Pivotal Labs

Rails, Slashdotted: no problem

edit Posted by Steve Conover on Wednesday June 27, 2007 at 03:29AM

By Steve Conover and Brian Takita

Peer-to-Patent, one of Pivotal Labs' clients, got Slashdotted last week, and we had no trouble handling the load. The site was just as responsive as it always is, and we didn't come close to having a scale problem.

Moral of the story: the technology for serving static web pages is old, boring, and extremely scalable. If you have the type of site that can be page-cached, do so aggressively, starting with the front page and any pages likely to be linked to. We got a huge payoff for the engineering time that we invested in our page-caching strategy.

Highlights:

  • We moved away from Rails page-caching and developed our own "holeless cache", which uses a symlink trick (see below) to instantly and "holelessly" switch to a new version of a cached page. (The cache "hole" is the time between the expiration or purge of a cached page and the time when it's regenerated. The danger is that in that time your Mongrels can be saturated with requests - something we proved to ourselves could easily happen.)
  • Here's our symlink trick, using the front page as an example:

    1. Have index.html point to index.html.current
    2. If (index.html.current is >= 20 minutes old)
      1. Copy index.html.current to index.html.old
      2. Point index.html to index.html.old
      3. Rewrite index.html.current by asking Rails for the page (using the process method)
      4. Repoint index.html back at index.html.current
    3. Repeat step 2 every minute using a cron job.
  • For cache expiration that's model-based, we make a call from the model observer class to our holeless cache routine, instead of using Rails cache sweepers. So, instead of just deleting the cached page we regenerate it in place.

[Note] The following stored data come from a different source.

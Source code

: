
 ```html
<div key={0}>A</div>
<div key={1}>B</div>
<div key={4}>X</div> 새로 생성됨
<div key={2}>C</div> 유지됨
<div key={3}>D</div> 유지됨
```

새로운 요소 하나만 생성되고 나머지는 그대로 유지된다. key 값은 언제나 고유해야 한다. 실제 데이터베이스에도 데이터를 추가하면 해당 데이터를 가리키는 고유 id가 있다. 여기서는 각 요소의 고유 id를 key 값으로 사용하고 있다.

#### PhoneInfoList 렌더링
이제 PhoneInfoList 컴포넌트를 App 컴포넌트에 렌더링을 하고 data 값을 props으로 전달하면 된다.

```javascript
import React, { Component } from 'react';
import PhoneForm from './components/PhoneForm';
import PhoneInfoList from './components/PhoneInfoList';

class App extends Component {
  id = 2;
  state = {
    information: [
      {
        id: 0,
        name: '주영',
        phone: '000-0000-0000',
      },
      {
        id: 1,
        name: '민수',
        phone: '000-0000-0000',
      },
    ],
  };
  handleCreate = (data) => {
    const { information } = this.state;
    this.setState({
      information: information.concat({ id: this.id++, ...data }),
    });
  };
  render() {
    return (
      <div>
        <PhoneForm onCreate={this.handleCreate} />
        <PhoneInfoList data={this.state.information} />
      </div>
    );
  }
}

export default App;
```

  • It was important to write tests that proved that the HTML we generated for cached pages looked exactly the same in different "modes" (user logged in vs not, for example). This forced us to push modal decision logic out of Markaby templates and into JavaScript, meaning that view-oriented Rspec tests asserting modal differences became useless. We rewrote them as Selenium tests.

  • Performance/load testing: we tried several tools and approaches and found that a simple Ruby script that launches wget requests (that write to /dev/null) in many separate threads worked best for us.

  • We send down exactly one .js and one .css file. If you are sending down more than one of each of these to the browser, you have a performance problem. Fix it with asset packager.

Update: one clarification about the cron job: we deploy this "automatically" using capistrano.

Comments

  1. watt watt on June 27, 2007 at 09:29AM

    the symlink trick is not very efficient - since "move" operations on Linux are atomic, you could simply "move" the new page over the "old" page.

    1) have index.html point to index.html.current 2) generate the cached as index.html.new 3) have cron script check if index.html.new exists, and if yes, "mv index.html.new index.html.current"

  2. Steve Steve on June 27, 2007 at 09:18PM

    watt - thanks for your suggestion, this is a fine solution to the problem, anyone thinking of doing something similar to what we did should consider it.

  3. Claus Claus on July 04, 2007 at 02:28PM

    So "Rails, Slashdotted - no problem" means "Avoid Rails if there is any load" - the strategy you talk about has little to do with Rails.

  4. Dav Dav on July 04, 2007 at 04:38PM

    Claus, actually it means you can code your application in Ruby on Rails, taking advantage of the short time to market (I think Peer to Patent took under two months), vastly improved maintainability (over PHP, for instance) and enjoy the pleasure of coding in Ruby, yet still put the application into production in a manner that survives a slashdotting. That's pretty nice.

  5. Juan Lupión Juan Lupión on July 04, 2007 at 04:45PM

    "So "Rails, Slashdotted - no problem" means "Avoid Rails if there is any load" - the strategy you talk about has little to do with Rails.·"

    Yes, it has. Caching is the life of any web app, and Rails excels on enabling you to cache exactly the content you need.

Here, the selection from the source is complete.